In a second form of the invention, the photovoltaic material is a silicon-carbon alloy. In a specific form of the invention, the silicon-carbon alloy may be formed by thermal decomposition of a mixture of methane and silane gases and deposition onto a silicon surface.
Alternatively, the photovoltaic material may be provided in the form of other semiconductors known in the art including cadmium telluride, gallium arsenide, copper selenide and copper indium diselenide.
Preferably, the thickness of the photovoltaic material is between about 0.1 μm and 5.0 μm. More preferably, the thickness of the photovoltaic material is no more than 0.5 μm.
The photovoltaic device may comprise a P-N diode or a P-l-N diode. Where the photovoltaic device comprises a P-N diode or a P-l-N diode, the photovoltaic device may further comprise a layer of a transparent electrically conductive material. Where the photovoltaic device further comprises a layer of a transparent electrically conductive material, the transparent electrically conductive material is preferably provided in the form of indium tin oxide.
Where the photovoltaic device comprises a P-N diode or a P-l-N diode, the photovoltaic device further comprises a layer of a metallic material. Where the photovoltaic device further comprises a layer of a metallic material, the metallic material is preferably provided in the form of aluminium
In yet another alternate form of the invention, the photovoltaic device comprises a Schottky diode. Where the photovoltaic device comprises a Schottky diode, the junction between the carbon fibre and the photovoltaic material forms the diode. Where the photovoltaic device comprises a Schottky diode, the photovoltaic device preferably does not comprise any layers of indium tin oxide or of aluminium
In one form of the invention, the photovoltaic device comprises at least two electrical contacts. The electrical contacts may be applied to the device by methods known in the art including evaporating or screen printing metal onto the device.
In one form of the invention, the photovoltaic device further comprises a non- electrically conductive protective coating, wherein the carbon fibre and the photovoltaic material are at least partially encased by the non-electrically conductive protective coating. The non-electrically conductive protective coating is preferably substantially waterproof and substantially non-permeable to air and substantially transparent to photons.

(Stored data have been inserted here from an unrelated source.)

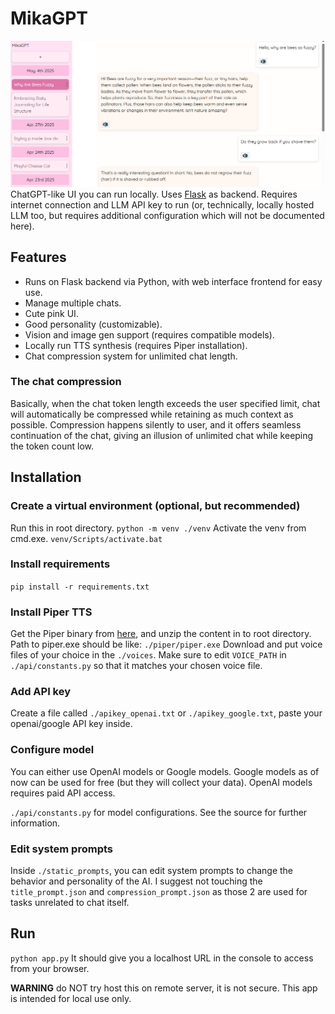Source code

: # MikaGPT
![screenshot](screenshot.png)
ChatGPT-like UI you can run locally. Uses [Flask](https://flask.palletsprojects.com/en/stable/) as backend. Requires internet connection and LLM API key to run (or, technically, locally hosted LLM too, but requires additional configuration which will not be documented here).

## Features
- Runs on Flask backend via Python, with web interface frontend for easy use. 
- Manage multiple chats.
- Cute pink UI.
- Good personality (customizable).
- Vision and image gen support (requires compatible models).
- Locally run TTS synthesis (requires Piper installation).
- Chat compression system for unlimited chat length.

### The chat compression
Basically, when the chat token length exceeds the user specified limit, chat will automatically be compressed while retaining as much context as possible. Compression happens silently to user, and it offers seamless continuation of the chat, giving an illusion of unlimited chat while keeping the token count low.

## Installation
### Create a virtual environment (optional, but recommended)
Run this in root directory.
`python -m venv ./venv`
Activate the venv from cmd.exe.
`venv/Scripts/activate.bat`

### Install requirements
`pip install -r requirements.txt`

### Install Piper TTS
Get the Piper binary from [here](https://github.com/rhasspy/piper), and unzip the content in to root directory. Path to piper.exe should be like:
`./piper/piper.exe`
Download and put voice files of your choice in the `./voices`. Make sure to edit `VOICE_PATH` in `./api/constants.py` so that it matches your chosen voice file. 

### Add API key
Create a file called `./apikey_openai.txt` or `./apikey_google.txt`, paste your openai/google API key inside.

### Configure model
You can either use OpenAI models or Google models. Google models as of now can be used for free (but they will collect your data). OpenAI models requires paid API access.

`./api/constants.py` for model configurations. See the source for further information.

### Edit system prompts
Inside `./static_prompts`, you can edit system prompts to change the behavior and personality of the AI. I suggest not touching the `title_prompt.json` and `compression_prompt.json` as those 2 are used for tasks unrelated to chat itself.

## Run
`python app.py`
It should give you a localhost URL in the console to access from your browser.

**WARNING** do NOT try host this on remote server, it is not secure. This app is intended for local use only.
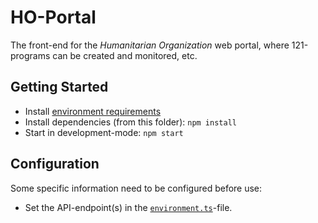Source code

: HO-Portal
=========

The front-end for the *Humanitarian Organization* web portal, where 121-programs can be created and monitored, etc.

## Getting Started
- Install [environment requirements](../README.md)
- Install dependencies (from this folder):
  `npm install`
- Start in development-mode:
  `npm start`

## Configuration
Some specific information need to be configured before use:

- Set the API-endpoint(s) in the [`environment.ts`](./src/environments/environment.ts)-file.
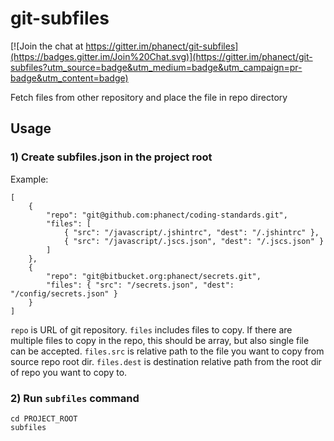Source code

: git-subfiles
=============

[![Join the chat at https://gitter.im/phanect/git-subfiles](https://badges.gitter.im/Join%20Chat.svg)](https://gitter.im/phanect/git-subfiles?utm_source=badge&utm_medium=badge&utm_campaign=pr-badge&utm_content=badge)

Fetch files from other repository and place the file in repo directory

Usage
------

### 1) Create subfiles.json in the project root

Example:

    [
        {
            "repo": "git@github.com:phanect/coding-standards.git",
            "files": [
                { "src": "/javascript/.jshintrc", "dest": "/.jshintrc" },
                { "src": "/javascript/.jscs.json", "dest": "/.jscs.json" }
            ]
        },
        {
            "repo": "git@bitbucket.org:phanect/secrets.git",
            "files": { "src": "/secrets.json", "dest": "/config/secrets.json" }
        }
    ]

`repo` is URL of git repository.
`files` includes files to copy. If there are multiple files to copy in the repo, this should be array, but also single file can be accepted.
`files.src` is relative path to the file you want to copy from source repo root dir.
`files.dest` is destination relative path from the root dir of repo you want to copy to.

### 2) Run `subfiles` command

    cd PROJECT_ROOT
    subfiles
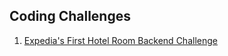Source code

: ## Coding Challenges 

1) [Expedia's First Hotel Room Backend Challenge](first_hotel/backend/README.md)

In one form of the invention, the electrically conductive protective coating is provided in the form of an epoxy resin.
In accordance with the present invention there is provided a method for producing a photovoltaic device, the method comprising the steps of: depositing amorphous silicon onto a substrate of carbon fibre.
The method of the present invention may further comprise the step of: polishing the carbon fibre before the step of depositing the amorphous silicon onto the substrate of carbon fibre.
In accordance with the present invention, there is further provided a photovoltaic device comprising carbon fibre and a photovoltaic material, wherein the photovoltaic device provided in the form of a fabric.
In one form of the invention, the fabric is provided in the form of a carbon fibre fabric, wherein the carbon fibre fabric comprises a plurality of carbon fibre strands woven into a fabric and at least a portion of the carbon fibre fabric is encased by the photovoltaic material.
In a second form of the invention, the fabric comprises a plurality of carbon fibre strands, wherein at least a portion of the carbon fibre strands are encased by the photovoltaic material and the carbon fibre strands are woven into a fabric.
The fabric may comprise a plurality of photovoltaic devices, interspersed with an inert material thereby producing regions of photovoltaic activity interposed between which are inert regions. The inert material may be knitted or woven together with the photovoltaic devices, or may be joined thereto by other means. In an alternate form of the invention, the fabric is provided with strips comprising photovoltaic devices alternated with strips of inert material. In another alternate form of the invention, the fabric comprises squares comprising photovoltaic devices arranged with squares of inert material in a checkerboard pattern.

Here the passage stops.